Les maisons d’un côté, les commerces de l’autre, c’est fini, espèrent les penseurs du quartier nouveau et amélioré.

« Dans un monde meilleur, tout ce dont vous avez besoin dans une semaine typique devrait se trouver à moins de 10 minutes à pied « , dit Alexandre Turgeon, président de Vivre en ville, un organisme de Québec qui réfléchit depuis une quinzaine d’années aux questions de développement urbain.

Tout ce dont vous avez besoin signifie essentiellement l’épicerie, la pharmacie, le lieu de travail, l’école, la garderie, le bistrot ; bref, tout ce qui composait le quartier de banlieue typique des années 1950, avant que l’émergence des centres commerciaux ne sépare les maisons des entreprises. Pour Alexandre Turgeon et pour bien d’autres spécialistes du développement urbain, le progrès passe par un retour en arrière, vers cette époque où on marchait pour aller travailler, reconduire les enfants à l’école et faire l’épicerie. Et c’est de plus en plus possible de le faire.
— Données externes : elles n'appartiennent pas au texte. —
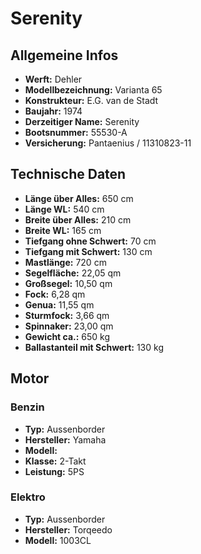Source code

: # Serenity

## Allgemeine Infos

* **Werft:** Dehler
* **Modellbezeichnung:** Varianta 65  
* **Konstrukteur:** E.G. van de Stadt  
* **Baujahr:** 1974  
* **Derzeitiger Name:** Serenity  
* **Bootsnummer:**  55530-A
* **Versicherung:** Pantaenius / 11310823-11
  
## Technische Daten

* **Länge über Alles:** 650 cm  
* **Länge WL:** 540 cm  
* **Breite über Alles:** 210 cm  
* **Breite WL:** 165 cm  
* **Tiefgang ohne Schwert:** 70 cm  
* **Tiefgang mit Schwert:** 130 cm  
* **Mastlänge:** 720 cm  
* **Segelfläche:** 22,05 qm  
* **Großsegel:** 10,50 qm  
* **Fock:** 6,28 qm  
* **Genua:** 11,55 qm  
* **Sturmfock:** 3,66 qm  
* **Spinnaker:** 23,00 qm  
* **Gewicht ca.:** 650 kg  
* **Ballastanteil mit Schwert:** 130 kg  

## Motor

### Benzin
* **Typ:** Aussenborder
* **Hersteller:** Yamaha
* **Modell:** 
* **Klasse:** 2-Takt
* **Leistung:** 5PS

### Elektro
* **Typ:** Aussenborder
* **Hersteller:** Torqeedo
* **Modell:** 1003CL


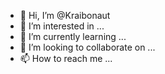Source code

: - 👋 Hi, I’m @Kraibonaut
- 👀 I’m interested in ...
- 🌱 I’m currently learning ...
- 💞️ I’m looking to collaborate on ...
- 📫 How to reach me ...

<!---
Kraibonaut/Kraibonaut is a ✨ special ✨ repository because its `README.md` (this file) appears on your GitHub profile.
You can click the Preview link to take a look at your changes.
--->

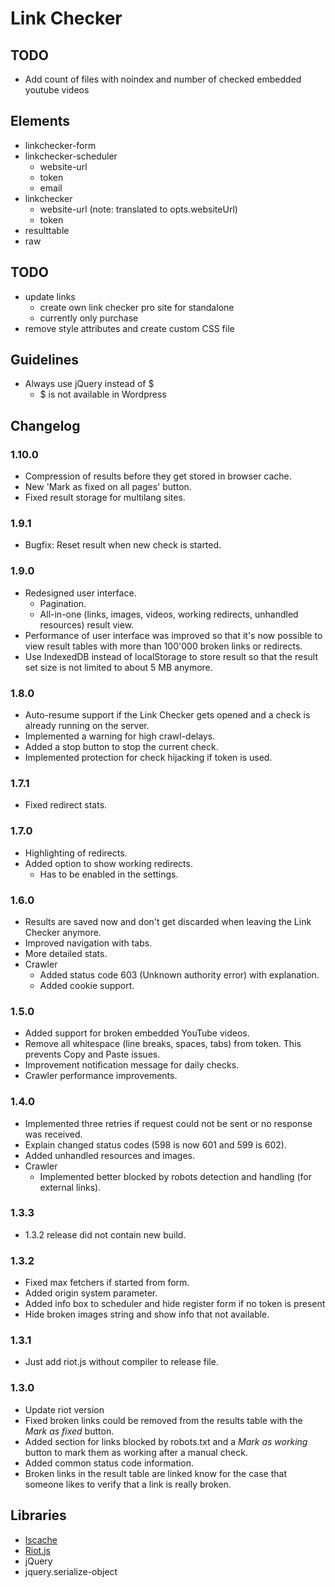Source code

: # Link Checker

## TODO
- Add count of files with noindex and number of checked embedded youtube videos

## Elements
- linkchecker-form
- linkchecker-scheduler
	- website-url
	- token
	- email
- linkchecker
	- website-url (note: translated to opts.websiteUrl)
	- token
- resulttable
- raw

## TODO
- update links
	- create own link checker pro site for standalone
	- currently only purchase
- remove style attributes and create custom CSS file

## Guidelines
- Always use jQuery instead of $
	- $ is not available in Wordpress

## Changelog

### 1.10.0
- Compression of results before they get stored in browser cache.
- New 'Mark as fixed on all pages' button.
- Fixed result storage for multilang sites.

### 1.9.1
- Bugfix: Reset result when new check is started.

### 1.9.0
- Redesigned user interface.
	- Pagination.
	- All-in-one (links, images, videos, working redirects, unhandled resources) result view.
- Performance of user interface was improved so that it's now possible to view result tables with more than 100'000 broken links or redirects.
- Use IndexedDB instead of localStorage to store result so that the result set size is not limited to about 5 MB anymore.

### 1.8.0
- Auto-resume support if the Link Checker gets opened and a check is already running on the server.
- Implemented a warning for high crawl-delays.
- Added a stop button to stop the current check.
- Implemented protection for check hijacking if token is used.

### 1.7.1
- Fixed redirect stats.

### 1.7.0
- Highlighting of redirects.
- Added option to show working redirects.
	- Has to be enabled in the settings.

### 1.6.0
- Results are saved now and don't get discarded when leaving the Link Checker anymore.
- Improved navigation with tabs.
- More detailed stats.
- Crawler
	- Added status code 603 (Unknown authority error) with explanation.
	- Added cookie support.

### 1.5.0
- Added support for broken embedded YouTube videos.
- Remove all whitespace (line breaks, spaces, tabs) from token. This prevents Copy and Paste issues.
- Improvement notification message for daily checks.
- Crawler performance improvements.

### 1.4.0
- Implemented three retries if request could not be sent or no response was received.
- Explain changed status codes (598 is now 601 and 599 is 602).
- Added unhandled resources and images.
- Crawler
	- Implemented better blocked by robots detection and handling (for external links).

### 1.3.3
- 1.3.2 release did not contain new build.

### 1.3.2
- Fixed max fetchers if started from form.
- Added origin system parameter.
- Added info box to scheduler and hide register form if no token is present
- Hide broken images string and show info that not available.

### 1.3.1
- Just add riot.js without compiler to release file.

### 1.3.0
- Update riot version
- Fixed broken links could be removed from the results table with the _Mark as fixed_ button. 
- Added section for links blocked by robots.txt and a _Mark as working_ button to mark them as working after a manual check.
- Added common status code information.
- Broken links in the result table are linked know for the case that someone likes to verify that a link is really broken.

## Libraries
- [lscache](https://github.com/pamelafox/lscache)
- [Riot.js](http://riotjs.com/)
- jQuery
- jquery.serialize-object
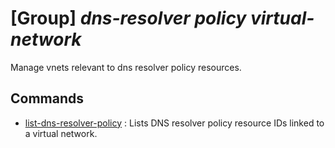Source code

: # [Group] _dns-resolver policy virtual-network_

Manage vnets relevant to dns resolver policy resources.

## Commands

- [list-dns-resolver-policy](/Commands/dns-resolver/policy/virtual-network/_list-dns-resolver-policy.md)
: Lists DNS resolver policy resource IDs linked to a virtual network.
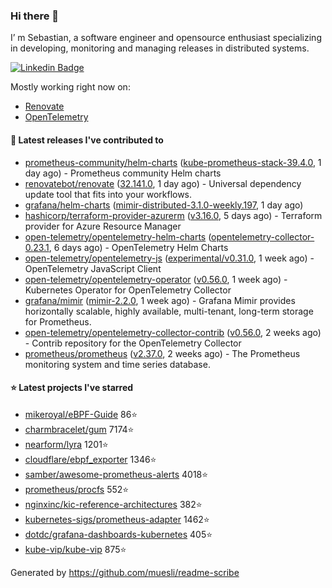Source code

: ### Hi there 👋

I’ m Sebastian, a software engineer and opensource enthusiast specializing in developing, monitoring and managing releases in distributed systems.

[![Linkedin Badge](https://img.shields.io/badge/-LinkedIn-blue?style=flat&logo=Linkedin&logoColor=white&link=https://www.linkedin.com/in/sebastian-poxhofer/)](https://www.linkedin.com/in/sebastian-poxhofer/)

Mostly working right now on:
- [Renovate](https://github.com/renovatebot/renovate)
- [OpenTelemetry](https://github.com/open-telemetry)



#### 🚀 Latest releases I've contributed to

- [prometheus-community/helm-charts](https://github.com/prometheus-community/helm-charts) ([kube-prometheus-stack-39.4.0](https://github.com/prometheus-community/helm-charts/releases/tag/kube-prometheus-stack-39.4.0), 1 day ago) - Prometheus community Helm charts
- [renovatebot/renovate](https://github.com/renovatebot/renovate) ([32.141.0](https://github.com/renovatebot/renovate/releases/tag/32.141.0), 1 day ago) - Universal dependency update tool that fits into your workflows.
- [grafana/helm-charts](https://github.com/grafana/helm-charts) ([mimir-distributed-3.1.0-weekly.197](https://github.com/grafana/helm-charts/releases/tag/mimir-distributed-3.1.0-weekly.197), 1 day ago)
- [hashicorp/terraform-provider-azurerm](https://github.com/hashicorp/terraform-provider-azurerm) ([v3.16.0](https://github.com/hashicorp/terraform-provider-azurerm/releases/tag/v3.16.0), 5 days ago) - Terraform provider for Azure Resource Manager
- [open-telemetry/opentelemetry-helm-charts](https://github.com/open-telemetry/opentelemetry-helm-charts) ([opentelemetry-collector-0.23.1](https://github.com/open-telemetry/opentelemetry-helm-charts/releases/tag/opentelemetry-collector-0.23.1), 6 days ago) - OpenTelemetry Helm Charts
- [open-telemetry/opentelemetry-js](https://github.com/open-telemetry/opentelemetry-js) ([experimental/v0.31.0](https://github.com/open-telemetry/opentelemetry-js/releases/tag/experimental%2Fv0.31.0), 1 week ago) - OpenTelemetry JavaScript Client
- [open-telemetry/opentelemetry-operator](https://github.com/open-telemetry/opentelemetry-operator) ([v0.56.0](https://github.com/open-telemetry/opentelemetry-operator/releases/tag/v0.56.0), 1 week ago) - Kubernetes Operator for OpenTelemetry Collector
- [grafana/mimir](https://github.com/grafana/mimir) ([mimir-2.2.0](https://github.com/grafana/mimir/releases/tag/mimir-2.2.0), 1 week ago) - Grafana Mimir provides horizontally scalable, highly available, multi-tenant, long-term storage for Prometheus.
- [open-telemetry/opentelemetry-collector-contrib](https://github.com/open-telemetry/opentelemetry-collector-contrib) ([v0.56.0](https://github.com/open-telemetry/opentelemetry-collector-contrib/releases/tag/v0.56.0), 2 weeks ago) - Contrib repository for the OpenTelemetry Collector
- [prometheus/prometheus](https://github.com/prometheus/prometheus) ([v2.37.0](https://github.com/prometheus/prometheus/releases/tag/v2.37.0), 2 weeks ago) - The Prometheus monitoring system and time series database.

#### ⭐ Latest projects I've starred

- [mikeroyal/eBPF-Guide](https://github.com/mikeroyal/eBPF-Guide) 86⭐
- [charmbracelet/gum](https://github.com/charmbracelet/gum) 7174⭐
- [nearform/lyra](https://github.com/nearform/lyra) 1201⭐
- [cloudflare/ebpf_exporter](https://github.com/cloudflare/ebpf_exporter) 1346⭐
- [samber/awesome-prometheus-alerts](https://github.com/samber/awesome-prometheus-alerts) 4018⭐
- [prometheus/procfs](https://github.com/prometheus/procfs) 552⭐
- [nginxinc/kic-reference-architectures](https://github.com/nginxinc/kic-reference-architectures) 382⭐
- [kubernetes-sigs/prometheus-adapter](https://github.com/kubernetes-sigs/prometheus-adapter) 1462⭐
- [dotdc/grafana-dashboards-kubernetes](https://github.com/dotdc/grafana-dashboards-kubernetes) 405⭐
- [kube-vip/kube-vip](https://github.com/kube-vip/kube-vip) 875⭐



Generated by https://github.com/muesli/readme-scribe
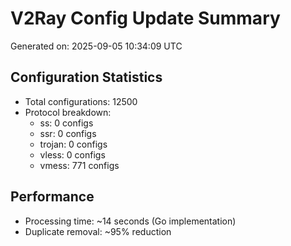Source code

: # V2Ray Config Update Summary
Generated on: 2025-09-05 10:34:09 UTC

## Configuration Statistics
- Total configurations: 12500
- Protocol breakdown:
  - ss: 0 configs
  - ssr: 0 configs
  - trojan: 0 configs
  - vless: 0 configs
  - vmess: 771 configs

## Performance
- Processing time: ~14 seconds (Go implementation)
- Duplicate removal: ~95% reduction
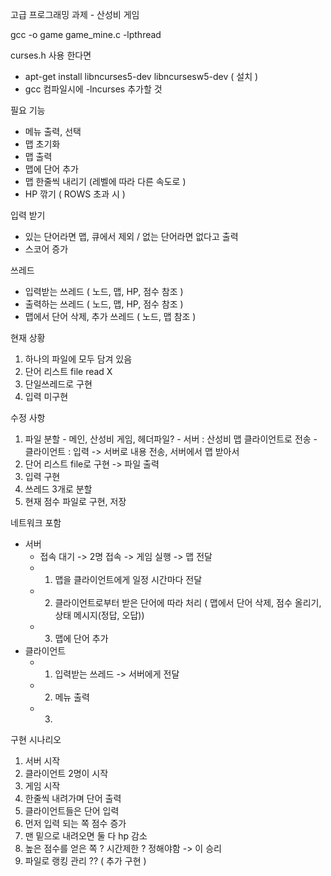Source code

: 고급 프로그래밍 과제 - 산성비 게임

gcc -o game game_mine.c -lpthread

curses.h 사용 한다면
  - apt-get install libncurses5-dev libncursesw5-dev ( 설치 )
  - gcc 컴파일시에 -lncurses 추가할 것

필요 기능
 - 메뉴 출력, 선택
 - 맵 초기화
 - 맵 출력
 - 맵에 단어 추가
 - 맵 한줄씩 내리기
  (레벨에 따라 다른 속도로 )
 - HP 깎기 ( ROWS 초과 시 )

입력 받기
 - 있는 단어라면 맵, 큐에서 제외 / 없는 단어라면 없다고 출력
 - 스코어 증가

쓰레드
  - 입력받는 쓰레드 ( 노드, 맵, HP, 점수 참조 )
  - 출력하는 쓰레드 ( 노드, 맵, HP, 점수 참조 )
  - 맵에서 단어 삭제, 추가 쓰레드 ( 노드, 맵 참조 )

현재 상황
  1. 하나의 파일에 모두 담겨 있음
  2. 단어 리스트 file read X
  2. 단일쓰레드로 구현
  3. 입력 미구현
  
수정 사항
  1. 파일 분할 - 메인, 산성비 게임, 헤더파일?
    - 서버 : 산성비 맵 클라이언트로 전송
    - 클라이언트 : 입력 -> 서버로 내용 전송, 서버에서 맵 받아서 
  2. 단어 리스트 file로 구현 -> 파일 출력
  3. 입력 구현
  4. 쓰레드 3개로 분할
  5. 현재 점수 파일로 구현, 저장
  
네트워크 포함
  * 서버
    - 접속 대기 -> 2명 접속 -> 게임 실행 -> 맵 전달
    - 1. 맵을 클라이언트에게 일정 시간마다 전달
    - 2. 클라이언트로부터 받은 단어에 따라 처리 ( 맵에서 단어 삭제, 점수 올리기, 상태 메시지(정답, 오답))
    - 3. 맵에 단어 추가
  * 클라이언트
    - 1. 입력받는 쓰레드 -> 서버에게 전달
    - 2. 메뉴 출력
    - 3. 

구현 시나리오
  1. 서버 시작
  2. 클라이언트 2명이 시작
  3. 게임 시작
  4. 한줄씩 내려가며 단어 출력
  5. 클라이언트들은 단어 입력
  6. 먼저 입력 되는 쪽 점수 증가
  7. 맨 밑으로 내려오면 둘 다 hp 감소
  8. 높은 점수를 얻은 쪽 ? 시간제한 ? 정해야함 -> 이 승리
  9. 파일로 랭킹 관리 ?? ( 추가 구현 )
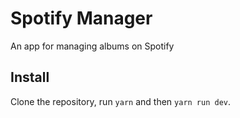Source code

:# Spotify Manager

An app for managing albums on Spotify

## Install

Clone the repository, run `yarn` and then `yarn run dev`.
En outre, les centres commerciaux sont devenus trop gros, soutient Ellen Dunham-Jones, professeure d’architecture et coauteure du livre Retrofitting Suburbia (« réaménager la banlieue »). Selon elle, ils proposent en moyenne plus de 20 pi2 d’espace commercial par personne aux États-Unis, contre 13 au Canada, six en Australie et trois en Suède – le plus haut taux en Europe. « Détaillants et fabricants doivent chercher des façons créatives pour bien s’implanter dans les petites communautés « , écrivait-elle en août dernier dans le magazine Harvard Business Review.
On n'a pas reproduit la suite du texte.